What you should do: From the first line of the data below through the line holding "Regardless, weather domes", output each line exactly and leave the pictures out.

[Plain-text document sources]
>>

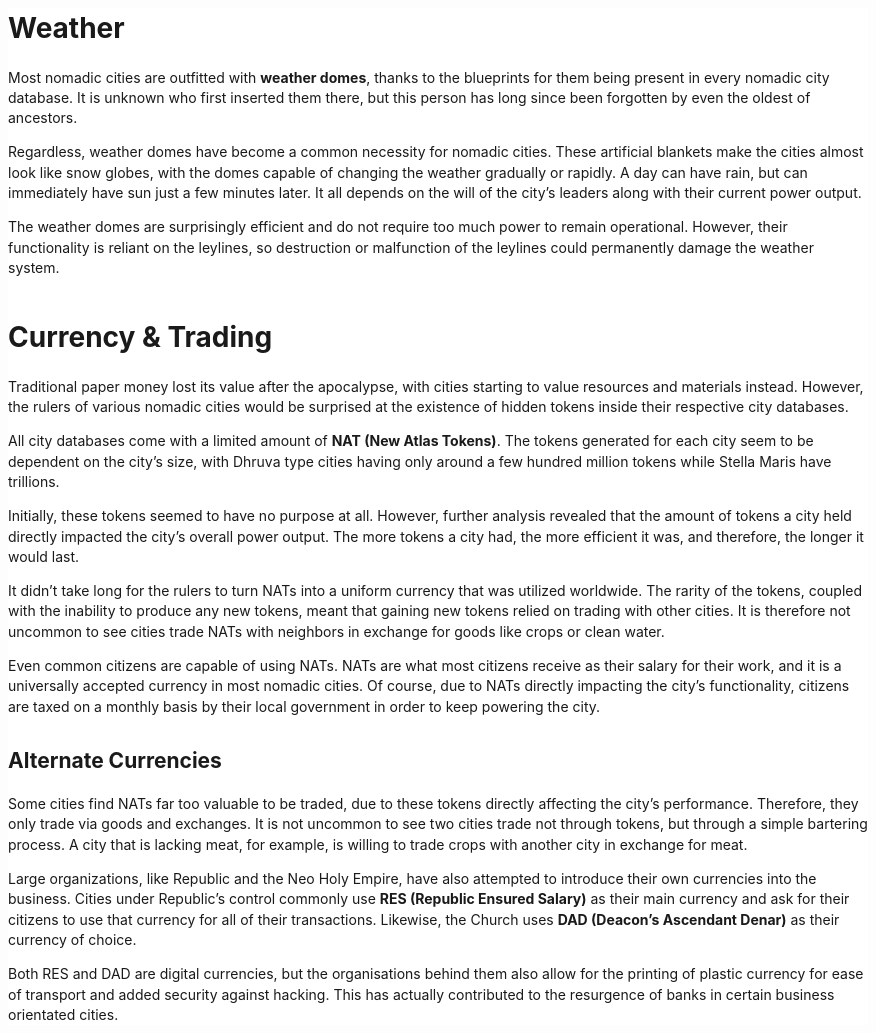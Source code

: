 # Weather

Most nomadic cities are outfitted with **weather domes**, thanks to the blueprints for them being present in every nomadic city database. It is unknown who first inserted them there, but this person has long since been forgotten by even the oldest of ancestors.

Regardless, weather domes have become a common necessity for nomadic cities. These artificial blankets make the cities almost look like snow globes, with the domes capable of changing the weather gradually or rapidly. A day can have rain, but can immediately have sun just a few minutes later. It all depends on the will of the city’s leaders along with their current power output.

The weather domes are surprisingly efficient and do not require too much power to remain operational. However, their functionality is reliant on the leylines, so destruction or malfunction of the leylines could permanently damage the weather system.

# Currency & Trading

Traditional paper money lost its value after the apocalypse, with cities starting to value resources and materials instead. However, the rulers of various nomadic cities would be surprised at the existence of hidden tokens inside their respective city databases.

All city databases come with a limited amount of **NAT (New Atlas Tokens)**. The tokens generated for each city seem to be dependent on the city’s size, with Dhruva type cities having only around a few hundred million tokens while Stella Maris have trillions.

Initially, these tokens seemed to have no purpose at all. However, further analysis revealed that the amount of tokens a city held directly impacted the city’s overall power output. The more tokens a city had, the more efficient it was, and therefore, the longer it would last.

It didn’t take long for the rulers to turn NATs into a uniform currency that was utilized worldwide. The rarity of the tokens, coupled with the inability to produce any new tokens, meant that gaining new tokens relied on trading with other cities. It is therefore not uncommon to see cities trade NATs with neighbors in exchange for goods like crops or clean water.

Even common citizens are capable of using NATs. NATs are what most citizens receive as their salary for their work, and it is a universally accepted currency in most nomadic cities. Of course, due to NATs directly impacting the city’s functionality, citizens are taxed on a monthly basis by their local government in order to keep powering the city.

## Alternate Currencies

Some cities find NATs far too valuable to be traded, due to these tokens directly affecting the city’s performance. Therefore, they only trade via goods and exchanges. It is not uncommon to see two cities trade not through tokens, but through a simple bartering process. A city that is lacking meat, for example, is willing to trade crops with another city in exchange for meat.

Large organizations, like Republic and the Neo Holy Empire, have also attempted to introduce their own currencies into the business. Cities under Republic’s control commonly use **RES (Republic Ensured Salary)** as their main currency and ask for their citizens to use that currency for all of their transactions. Likewise, the Church uses **DAD (Deacon’s Ascendant Denar)** as their currency of choice.

Both RES and DAD are digital currencies, but the organisations behind them also allow for the printing of plastic currency for ease of transport and added security against hacking. This has actually contributed to the resurgence of banks in certain business orientated cities.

<<

Exercise output:
Source code

: # Weather

Most nomadic cities are outfitted with **weather domes**, thanks to the blueprints for them being present in every nomadic city database. It is unknown who first inserted them there, but this person has long since been forgotten by even the oldest of ancestors.

Regardless, weather domes have become a common necessity for nomadic cities. These artificial blankets make the cities almost look like snow globes, with the domes capable of changing the weather gradually or rapidly. A day can have rain, but can immediately have sun just a few minutes later. It all depends on the will of the city’s leaders along with their current power output.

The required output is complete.